## Activity
This exercise calls for duplicating every entry below exactly, without the images.

>>>

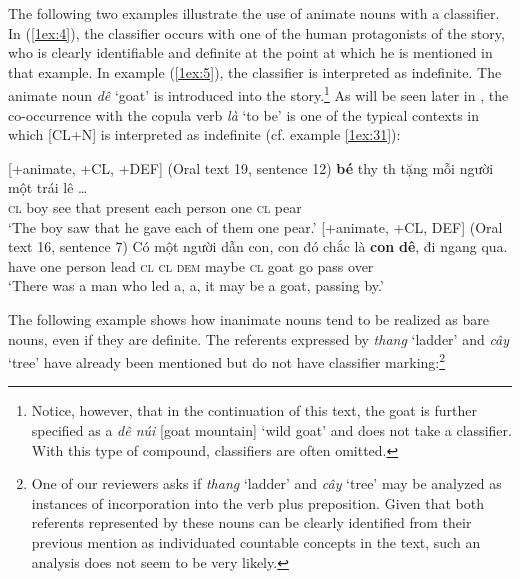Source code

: \documentclass[output=paper]{langsci/langscibook}
\begin{document}
The following two examples illustrate the use of animate nouns with a classifier. In (\ref{1ex:4}), the classifier occurs with one of the human protagonists of the story, who is clearly identifiable and definite at the point at which he is mentioned in that example. In example (\ref{1ex:5}), the classifier is interpreted as indefinite. The animate noun {\emph{d\^e}} `goat' is introduced into the story.\footnote{Notice, however, that in the continuation of this text, the goat is further specified as a {\emph{d\^e n\'ui}} [goat mountain] `wild goat' and does not take a classifier. With this type of compound, classifiers are often omitted.} As will be seen later in , the co-occurrence with the copula verb {\emph{l\`a}} `to be' is one of the typical contexts in which [CL+N] is interpreted as indefinite (cf. example \ref{1ex:31}):

\begin{exe}
\ex\label{1ex:4}
[+animate, +CL, +DEF] (Oral text 19, sentence 12)
\exi{}
 {\textbf{bé}}   th{\daa}y  th{\dae}  tặng        mỗi   người    một  trái  lê … \\
{\textsc{cl}}  boy  see   that  present  each  person   one  {\textsc{cl}}   pear \\
\glt `The boy saw that he gave each of them one pear.'
\ex\label{1ex:5}
[+animate, +CL, \minus DEF] (Oral text 16, sentence 7) 
\exi{}
\gll Có 	một 	người   dẫn  con,  con  đó      {chắc là}   {\textbf{con}}  {\textbf{dê}},    đi    ngang   qua. \\
have  one   person  lead  {\textsc{cl}}   {\textsc{cl}}  {\textsc{dem}}  maybe    {\textsc{cl}}  goat   go   pass      over \\
\glt `There was a man who led a, a, it may be a goat, passing by.' \\
\end{exe}

\newpage
The following example shows how inanimate nouns tend to be realized as bare nouns, even if they are definite. The referents expressed by {\emph{thang}} `ladder' and {\emph{cây}} `tree' have already been mentioned but do not have classifier marking:\footnote{One of our reviewers asks if {\emph{thang}} `ladder' and {\emph{cây}} `tree' may be analyzed as instances of incorporation into the verb plus preposition. Given that both referents represented by these nouns can be clearly identified from their previous mention as individuated countable concepts in the text, such an analysis does not seem to be very likely.}
\end{document}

<<<

## Your solution
Source code

: \documentclass[output=paper]{langsci/langscibook}
\begin{document}
The following two examples illustrate the use of animate nouns with a classifier. In (\ref{1ex:4}), the classifier occurs with one of the human protagonists of the story, who is clearly identifiable and definite at the point at which he is mentioned in that example. In example (\ref{1ex:5}), the classifier is interpreted as indefinite. The animate noun {\emph{d\^e}} `goat' is introduced into the story.\footnote{Notice, however, that in the continuation of this text, the goat is further specified as a {\emph{d\^e n\'ui}} [goat mountain] `wild goat' and does not take a classifier. With this type of compound, classifiers are often omitted.} As will be seen later in , the co-occurrence with the copula verb {\emph{l\`a}} `to be' is one of the typical contexts in which [CL+N] is interpreted as indefinite (cf. example \ref{1ex:31}):

\begin{exe}
\ex\label{1ex:4}
[+animate, +CL, +DEF] (Oral text 19, sentence 12)
\exi{}
 {\textbf{bé}}   th{\daa}y  th{\dae}  tặng        mỗi   người    một  trái  lê … \\
{\textsc{cl}}  boy  see   that  present  each  person   one  {\textsc{cl}}   pear \\
\glt `The boy saw that he gave each of them one pear.'
\ex\label{1ex:5}
[+animate, +CL, \minus DEF] (Oral text 16, sentence 7) 
\exi{}
\gll Có 	một 	người   dẫn  con,  con  đó      {chắc là}   {\textbf{con}}  {\textbf{dê}},    đi    ngang   qua. \\
have  one   person  lead  {\textsc{cl}}   {\textsc{cl}}  {\textsc{dem}}  maybe    {\textsc{cl}}  goat   go   pass      over \\
\glt `There was a man who led a, a, it may be a goat, passing by.' \\
\end{exe}

\newpage
The following example shows how inanimate nouns tend to be realized as bare nouns, even if they are definite. The referents expressed by {\emph{thang}} `ladder' and {\emph{cây}} `tree' have already been mentioned but do not have classifier marking:\footnote{One of our reviewers asks if {\emph{thang}} `ladder' and {\emph{cây}} `tree' may be analyzed as instances of incorporation into the verb plus preposition. Given that both referents represented by these nouns can be clearly identified from their previous mention as individuated countable concepts in the text, such an analysis does not seem to be very likely.}
\end{document}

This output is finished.